ROCm / apex

A PyTorch Extension: Tools for easy mixed precision and distributed training in Pytorch
BSD 3-Clause "New" or "Revised" License
17 stars 14 forks source link

The failing unit tests in test_transducer_joint.py #89

Open hubertlu-tw opened 2 years ago

hubertlu-tw commented 2 years ago

The above four unit tests with "dropout" failed with the following error messages:

Traceback (most recent call last):
  File "/apex/apex/contrib/test/transducer/test_transducer_joint.py", line 149, in test_transducer_joint_pack_relu_dropout
    self.run_transducer_joint(for_vector_kernel=False, pack_output=True, relu=True, dropout=True)
  File "/apex/apex/contrib/test/transducer/test_transducer_joint.py", line 109, in run_transducer_joint
    mask=mask if dropout else None)
  File "/apex/apex/contrib/test/transducer/transducer_ref.py", line 94, in transducer_joint_reference
    h.backward(h_grad)
  File "/opt/conda/lib/python3.7/site-packages/torch/_tensor.py", line 402, in backward
    torch.autograd.backward(self, gradient, retain_graph, create_graph, inputs=inputs)
  File "/opt/conda/lib/python3.7/site-packages/torch/autograd/__init__.py", line 193, in backward
    allow_unreachable=True, accumulate_grad=True)  # Calls into the C++ engine to run the backward pass
RuntimeError: one of the variables needed for gradient computation has been modified by an inplace operation: [torch.cuda.HalfTensor [4, 101, 25, 509]], which is output 0 of ReluBackward0, is at version 2; expected version 0 instead. Hint: enable anomaly detection to find the operation that failed to compute its gradient, with torch.autograd.set_detect_anomaly(True).

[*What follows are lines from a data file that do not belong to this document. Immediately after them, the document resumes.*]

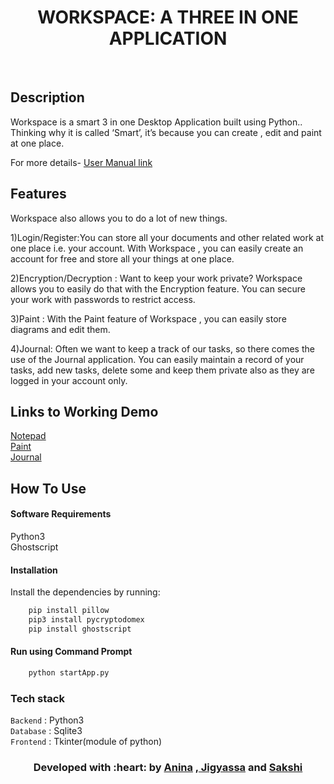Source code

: <h1 align = 'center'>WORKSPACE: A THREE IN ONE APPLICATION</h1>
<br>

## Description ##

Workspace is a smart 3 in one Desktop Application built using Python..
Thinking why it is called ‘Smart’, it’s because you can create , edit and paint at one place.

<p>
For more details-
<a href="https://docs.google.com/document/d/1LdgY1ZZUIRn6PmGC436N0veKylZUyKWu4a_pkZJxp3c/edit?ts=5eb16a73#">
User Manual link 
</a>
</p>

## Features ##
Workspace also allows you to do a lot of new things.

1)Login/Register:You can store all your documents and other related work at one place i.e. your account.
With Workspace , you can easily create an account for free and store all your things at one place.

2)Encryption/Decryption : Want to keep your work private? Workspace allows you to easily do that with the Encryption feature.
You can secure your work with passwords to restrict access.

3)Paint : With the Paint feature of Workspace , you can easily store diagrams and edit them.

4)Journal: Often we want to keep a track of our tasks, so there comes the use of the Journal application.
You can easily maintain a record of your tasks, add new tasks, delete some and keep them private also as they are logged in your
account only.

## Links to Working Demo ##
<a href="https://drive.google.com/open?id=1KhFHr0POrpcdDLyxmiYjFrjdDchQ2dEf">
Notepad
</a>
<br>
<a href="https://drive.google.com/file/d/1ZO24JblKM35Pim56SlFh658SjmF6Rlel/view?usp=sharing">
Paint
</a>
<br>
<a href="https://drive.google.com/open?id=1mzlh8hAd1YntmXnD1AnCVU5tID2fH7YJ">
Journal 
</a>
<br>

## How To Use
#### Software Requirements
Python3<br>
Ghostscript

#### Installation
Install the dependencies by running:
```html  
    pip install pillow
    pip3 install pycryptodomex
    pip install ghostscript
```

#### Run using Command Prompt

```html
    python startApp.py
```

###             Tech stack
`Backend` : Python3  <br>
`Database` : Sqlite3 <br>
`Frontend` : Tkinter(module of python)  <br>

<h3 align="center"><b>Developed with :heart: by <a href="">Anina</a> ,<a href=""> Jigyassa</a> and <a href="">Sakshi</a></b></h1>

The above unit test failed with the following error messages:

Traceback (most recent call last):
  File "/apex/apex/contrib/test/transducer/test_transducer_joint.py", line 137, in test_transducer_joint_pack_relu
    self.run_transducer_joint(for_vector_kernel=False, pack_output=True, relu=True, dropout=False)
  File "/apex/apex/contrib/test/transducer/test_transducer_joint.py", line 115, in run_transducer_joint
    self.assertTrue(torch.allclose(f_grad_ref, f_grad_tst, atol=1e-5, rtol=1e-5))
AssertionError: False is not true

They are not reproducible with the docker (rocm/pytorch:latest == rocm5.2_ubuntu20.04_py3.7_pytorch_staging) locally. We may need to set them as flaky tests in the future or adjust the tolerance for ROCm.